P.S. : « Je voudrais qu’on parle de l’architecte dans cette transition vers un autre habitat. Est-ce que l’architecte pourrait convaincre monsieur et madame tout le monde d’aller VIVRE en appartement ? »
K.D. : « Il pourrait, c'est une question de discussion avec nous. Je reviens sur ce que je disais sur la sensibilisation et les différentes manières d'habiter. Et je pense que ça pourrait commencer très tôt. Quand on demande à un enfant de dessiner un logement, il dessine un toit à deux pentes et une porte et deux fenêtres. Et de ce fait, évidemment, on peut raconter une histoire ensemble avec un client et on est assez vite confronté à l'administration communale, régionale, aux règles avec lesquelles on peut jongler, les contraintes avec lesquelles il faut jouer. Et c'est ce qui rend notre métier d'autant plus excitant. Mais c'est effectivement souvent difficile. Ça amène souvent beaucoup de frustration et il y a sûrement des améliorations à trouver, surtout à Bruxelles. »

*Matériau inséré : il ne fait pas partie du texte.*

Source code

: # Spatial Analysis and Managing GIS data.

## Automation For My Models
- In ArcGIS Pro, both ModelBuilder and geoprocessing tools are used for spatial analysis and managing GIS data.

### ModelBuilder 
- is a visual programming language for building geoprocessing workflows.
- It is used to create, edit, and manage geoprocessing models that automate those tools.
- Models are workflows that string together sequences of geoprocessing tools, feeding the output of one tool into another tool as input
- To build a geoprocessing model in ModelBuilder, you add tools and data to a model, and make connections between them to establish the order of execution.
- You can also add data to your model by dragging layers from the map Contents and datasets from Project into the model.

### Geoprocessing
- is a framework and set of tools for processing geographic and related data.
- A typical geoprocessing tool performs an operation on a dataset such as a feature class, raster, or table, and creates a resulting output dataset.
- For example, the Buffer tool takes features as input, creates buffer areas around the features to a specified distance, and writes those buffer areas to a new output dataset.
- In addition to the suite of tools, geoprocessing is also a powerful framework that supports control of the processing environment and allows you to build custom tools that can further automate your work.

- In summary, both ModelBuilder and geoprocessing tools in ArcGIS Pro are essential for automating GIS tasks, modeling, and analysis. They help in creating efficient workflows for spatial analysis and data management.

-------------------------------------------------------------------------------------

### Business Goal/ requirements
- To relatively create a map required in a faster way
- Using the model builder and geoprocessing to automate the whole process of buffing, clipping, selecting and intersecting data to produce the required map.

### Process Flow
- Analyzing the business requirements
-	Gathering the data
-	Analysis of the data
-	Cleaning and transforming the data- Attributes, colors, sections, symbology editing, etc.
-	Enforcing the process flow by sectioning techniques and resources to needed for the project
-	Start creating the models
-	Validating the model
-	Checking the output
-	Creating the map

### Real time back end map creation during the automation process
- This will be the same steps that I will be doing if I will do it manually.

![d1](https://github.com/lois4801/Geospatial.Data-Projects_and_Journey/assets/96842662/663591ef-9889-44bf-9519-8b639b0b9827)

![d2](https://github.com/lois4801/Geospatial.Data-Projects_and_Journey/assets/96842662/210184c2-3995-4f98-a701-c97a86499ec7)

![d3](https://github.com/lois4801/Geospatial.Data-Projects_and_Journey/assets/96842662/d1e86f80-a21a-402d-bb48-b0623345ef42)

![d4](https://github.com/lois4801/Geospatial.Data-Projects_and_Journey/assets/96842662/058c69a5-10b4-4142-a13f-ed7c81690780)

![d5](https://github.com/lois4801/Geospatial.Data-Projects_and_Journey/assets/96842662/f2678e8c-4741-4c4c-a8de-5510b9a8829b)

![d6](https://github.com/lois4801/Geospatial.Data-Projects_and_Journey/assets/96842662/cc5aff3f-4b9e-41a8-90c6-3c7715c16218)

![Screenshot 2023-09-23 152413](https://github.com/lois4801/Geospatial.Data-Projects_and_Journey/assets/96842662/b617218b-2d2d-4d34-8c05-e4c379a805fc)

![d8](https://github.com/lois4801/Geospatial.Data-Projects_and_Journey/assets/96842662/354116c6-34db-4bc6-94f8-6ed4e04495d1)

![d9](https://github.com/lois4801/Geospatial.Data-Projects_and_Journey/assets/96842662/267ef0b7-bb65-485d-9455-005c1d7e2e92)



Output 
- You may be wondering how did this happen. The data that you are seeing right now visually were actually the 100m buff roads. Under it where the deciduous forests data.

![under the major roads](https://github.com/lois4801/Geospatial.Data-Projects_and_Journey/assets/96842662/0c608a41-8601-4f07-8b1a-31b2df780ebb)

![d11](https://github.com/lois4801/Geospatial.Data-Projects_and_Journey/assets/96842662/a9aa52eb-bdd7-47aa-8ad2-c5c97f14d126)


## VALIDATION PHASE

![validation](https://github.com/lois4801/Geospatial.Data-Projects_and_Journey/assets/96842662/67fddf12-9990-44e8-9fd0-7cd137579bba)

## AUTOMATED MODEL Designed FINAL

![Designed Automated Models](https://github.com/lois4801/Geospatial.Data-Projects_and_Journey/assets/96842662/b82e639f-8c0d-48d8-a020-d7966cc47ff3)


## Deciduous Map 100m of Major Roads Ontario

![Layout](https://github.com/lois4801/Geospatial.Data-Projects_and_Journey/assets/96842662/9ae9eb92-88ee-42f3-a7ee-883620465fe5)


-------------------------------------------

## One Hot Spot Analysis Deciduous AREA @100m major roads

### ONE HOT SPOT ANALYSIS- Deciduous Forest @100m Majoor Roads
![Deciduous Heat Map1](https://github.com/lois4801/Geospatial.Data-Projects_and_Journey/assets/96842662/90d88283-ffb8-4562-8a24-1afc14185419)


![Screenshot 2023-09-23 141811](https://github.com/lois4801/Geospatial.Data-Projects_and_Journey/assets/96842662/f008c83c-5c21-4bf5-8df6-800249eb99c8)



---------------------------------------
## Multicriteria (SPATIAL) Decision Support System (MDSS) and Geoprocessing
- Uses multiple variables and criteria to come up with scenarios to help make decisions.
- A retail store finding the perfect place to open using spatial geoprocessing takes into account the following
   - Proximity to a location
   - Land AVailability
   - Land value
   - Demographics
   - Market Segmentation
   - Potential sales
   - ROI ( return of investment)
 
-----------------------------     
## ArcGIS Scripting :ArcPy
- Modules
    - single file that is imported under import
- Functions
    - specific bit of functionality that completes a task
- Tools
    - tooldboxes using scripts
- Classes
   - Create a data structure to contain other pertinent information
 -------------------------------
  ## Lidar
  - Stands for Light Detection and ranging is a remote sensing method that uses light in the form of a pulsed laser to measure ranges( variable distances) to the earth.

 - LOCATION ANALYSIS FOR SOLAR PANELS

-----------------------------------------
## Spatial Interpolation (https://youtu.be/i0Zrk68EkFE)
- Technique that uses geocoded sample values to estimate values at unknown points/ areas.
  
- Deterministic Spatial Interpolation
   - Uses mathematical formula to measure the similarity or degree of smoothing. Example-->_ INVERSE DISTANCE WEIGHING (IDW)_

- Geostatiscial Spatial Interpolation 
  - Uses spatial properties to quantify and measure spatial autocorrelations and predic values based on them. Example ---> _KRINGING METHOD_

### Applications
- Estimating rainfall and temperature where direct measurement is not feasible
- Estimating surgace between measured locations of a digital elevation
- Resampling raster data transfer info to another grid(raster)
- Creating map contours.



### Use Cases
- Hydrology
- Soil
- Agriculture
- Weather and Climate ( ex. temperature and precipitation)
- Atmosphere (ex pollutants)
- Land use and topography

P.S. : « Que penser des écoquartiers ? »
F.D. : « Il ne suffit pas de cocher une série de cases qui peuvent effectivement servir de checklist le cas échéant et aider à la conception. C'est bien sûr insuffisant. Il y a un rôle de dialogue, de planification avec les pouvoirs publics, avec éventuellement un développeur ou un promoteur, pour réfléchir à ces questions. Un écoquartier à quinze kilomètres d'une ville qui n'a pas un rapport d'infrastructure fort avec la ville risque de ne pas bien marcher, tout simplement. On se déploie encore sur beaucoup de surface, alors qu'on sait qu'aujourd'hui la question du sol est essentielle. Cet été, il y avait des pénuries d'eau en Flandre, c'est vraiment incroyable. Cette question du sol et de l'usage du sol est absolument prioritaire. Il va falloir déconstruire pour retrouver peut-être un peu plus de densité, mais en contrepartie de plus grands espaces verts voués par exemple à l’agriculture, pour avoir une production agricole à proximité de chez soi ou peut-être des infrastructures énergétiques. »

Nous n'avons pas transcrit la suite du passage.